● Your task:
From the data, return each line holding the word "images".

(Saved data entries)
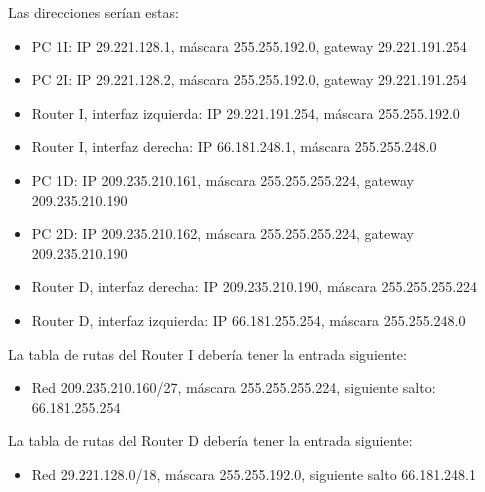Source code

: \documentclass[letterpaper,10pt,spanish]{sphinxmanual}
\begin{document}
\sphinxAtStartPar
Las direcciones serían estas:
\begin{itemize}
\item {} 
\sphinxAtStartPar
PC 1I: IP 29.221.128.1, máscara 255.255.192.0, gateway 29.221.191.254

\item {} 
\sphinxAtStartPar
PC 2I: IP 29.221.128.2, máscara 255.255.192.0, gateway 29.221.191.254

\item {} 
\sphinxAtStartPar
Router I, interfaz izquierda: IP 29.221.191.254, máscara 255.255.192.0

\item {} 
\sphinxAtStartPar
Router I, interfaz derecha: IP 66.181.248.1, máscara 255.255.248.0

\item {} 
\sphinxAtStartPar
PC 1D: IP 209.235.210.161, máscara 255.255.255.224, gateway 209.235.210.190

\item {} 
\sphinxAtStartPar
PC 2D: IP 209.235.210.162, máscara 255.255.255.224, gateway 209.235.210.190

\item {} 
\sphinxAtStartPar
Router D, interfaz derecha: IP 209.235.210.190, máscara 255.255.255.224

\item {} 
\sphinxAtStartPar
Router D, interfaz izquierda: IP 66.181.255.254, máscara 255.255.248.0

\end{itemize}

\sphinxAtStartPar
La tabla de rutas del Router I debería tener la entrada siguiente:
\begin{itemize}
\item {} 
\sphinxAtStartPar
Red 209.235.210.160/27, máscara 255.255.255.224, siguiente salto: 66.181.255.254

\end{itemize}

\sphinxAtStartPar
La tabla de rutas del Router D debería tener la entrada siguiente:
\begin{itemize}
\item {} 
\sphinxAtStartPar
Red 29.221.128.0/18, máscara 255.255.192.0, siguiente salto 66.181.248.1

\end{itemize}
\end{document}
* * *
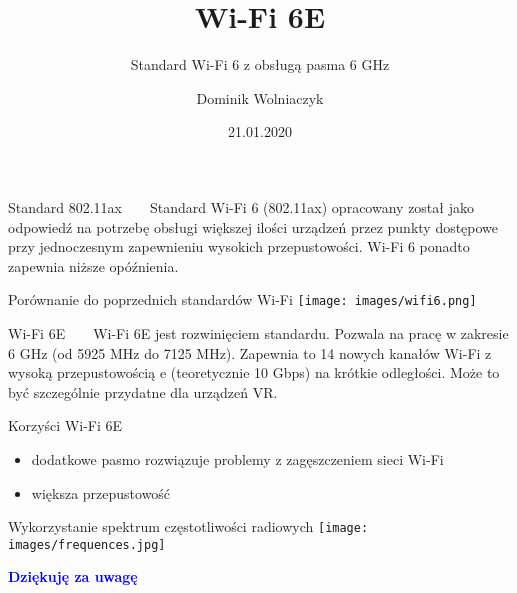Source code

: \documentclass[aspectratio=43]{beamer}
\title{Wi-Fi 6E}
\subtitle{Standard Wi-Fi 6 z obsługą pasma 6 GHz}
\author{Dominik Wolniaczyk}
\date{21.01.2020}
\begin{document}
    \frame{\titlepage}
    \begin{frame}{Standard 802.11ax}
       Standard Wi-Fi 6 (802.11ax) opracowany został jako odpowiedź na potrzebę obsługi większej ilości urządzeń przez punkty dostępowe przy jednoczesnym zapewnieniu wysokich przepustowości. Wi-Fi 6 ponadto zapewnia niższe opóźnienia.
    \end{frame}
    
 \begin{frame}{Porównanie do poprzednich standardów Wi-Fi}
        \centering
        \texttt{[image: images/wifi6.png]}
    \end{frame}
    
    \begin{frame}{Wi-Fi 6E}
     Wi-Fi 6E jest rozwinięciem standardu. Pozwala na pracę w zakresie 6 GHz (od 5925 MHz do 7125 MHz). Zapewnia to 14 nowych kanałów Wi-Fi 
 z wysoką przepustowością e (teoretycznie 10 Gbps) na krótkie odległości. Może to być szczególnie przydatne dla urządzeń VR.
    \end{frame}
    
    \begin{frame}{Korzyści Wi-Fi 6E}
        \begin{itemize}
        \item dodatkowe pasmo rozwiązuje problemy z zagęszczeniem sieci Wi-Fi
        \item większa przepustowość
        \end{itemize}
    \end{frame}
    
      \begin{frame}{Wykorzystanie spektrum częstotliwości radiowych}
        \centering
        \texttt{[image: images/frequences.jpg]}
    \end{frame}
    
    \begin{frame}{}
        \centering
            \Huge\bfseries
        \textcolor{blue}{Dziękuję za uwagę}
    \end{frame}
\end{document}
* * *
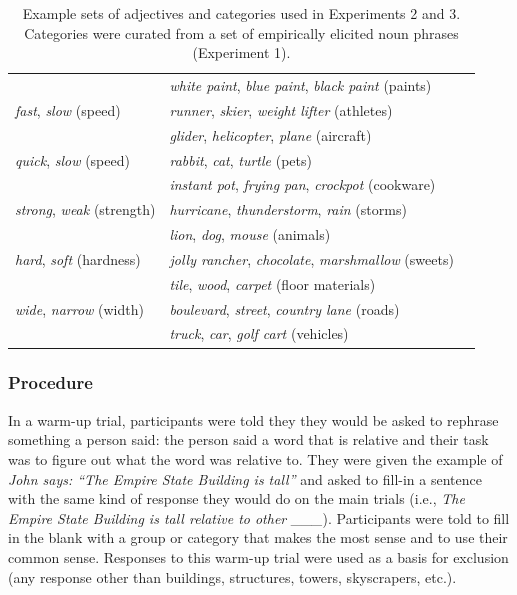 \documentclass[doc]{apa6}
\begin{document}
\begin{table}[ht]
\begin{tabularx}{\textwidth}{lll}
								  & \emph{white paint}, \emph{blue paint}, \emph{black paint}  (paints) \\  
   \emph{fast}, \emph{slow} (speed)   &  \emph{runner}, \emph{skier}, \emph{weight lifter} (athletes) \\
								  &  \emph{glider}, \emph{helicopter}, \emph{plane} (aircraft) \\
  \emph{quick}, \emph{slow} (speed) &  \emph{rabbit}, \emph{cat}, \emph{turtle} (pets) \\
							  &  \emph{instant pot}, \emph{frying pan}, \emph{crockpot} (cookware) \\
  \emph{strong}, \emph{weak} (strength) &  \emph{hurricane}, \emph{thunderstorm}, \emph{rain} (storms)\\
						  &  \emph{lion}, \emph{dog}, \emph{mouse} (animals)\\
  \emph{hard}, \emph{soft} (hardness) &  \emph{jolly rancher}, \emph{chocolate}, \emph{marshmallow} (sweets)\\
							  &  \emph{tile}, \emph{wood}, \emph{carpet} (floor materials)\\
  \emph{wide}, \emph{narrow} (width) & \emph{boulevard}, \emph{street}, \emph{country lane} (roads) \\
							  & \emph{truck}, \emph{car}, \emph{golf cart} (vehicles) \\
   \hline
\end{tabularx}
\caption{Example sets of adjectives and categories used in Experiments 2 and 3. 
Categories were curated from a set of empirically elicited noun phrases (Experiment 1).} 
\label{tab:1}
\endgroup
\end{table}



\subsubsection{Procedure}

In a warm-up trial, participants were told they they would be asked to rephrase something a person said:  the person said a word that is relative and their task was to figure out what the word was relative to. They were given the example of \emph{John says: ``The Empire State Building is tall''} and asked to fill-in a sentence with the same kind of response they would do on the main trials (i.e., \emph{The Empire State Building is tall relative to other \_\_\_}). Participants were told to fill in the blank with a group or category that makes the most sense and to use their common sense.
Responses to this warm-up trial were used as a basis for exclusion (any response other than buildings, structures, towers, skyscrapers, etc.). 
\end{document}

● Result:
        \texttt{[image: images/wifi6.png]}
        \texttt{[image: images/frequences.jpg]}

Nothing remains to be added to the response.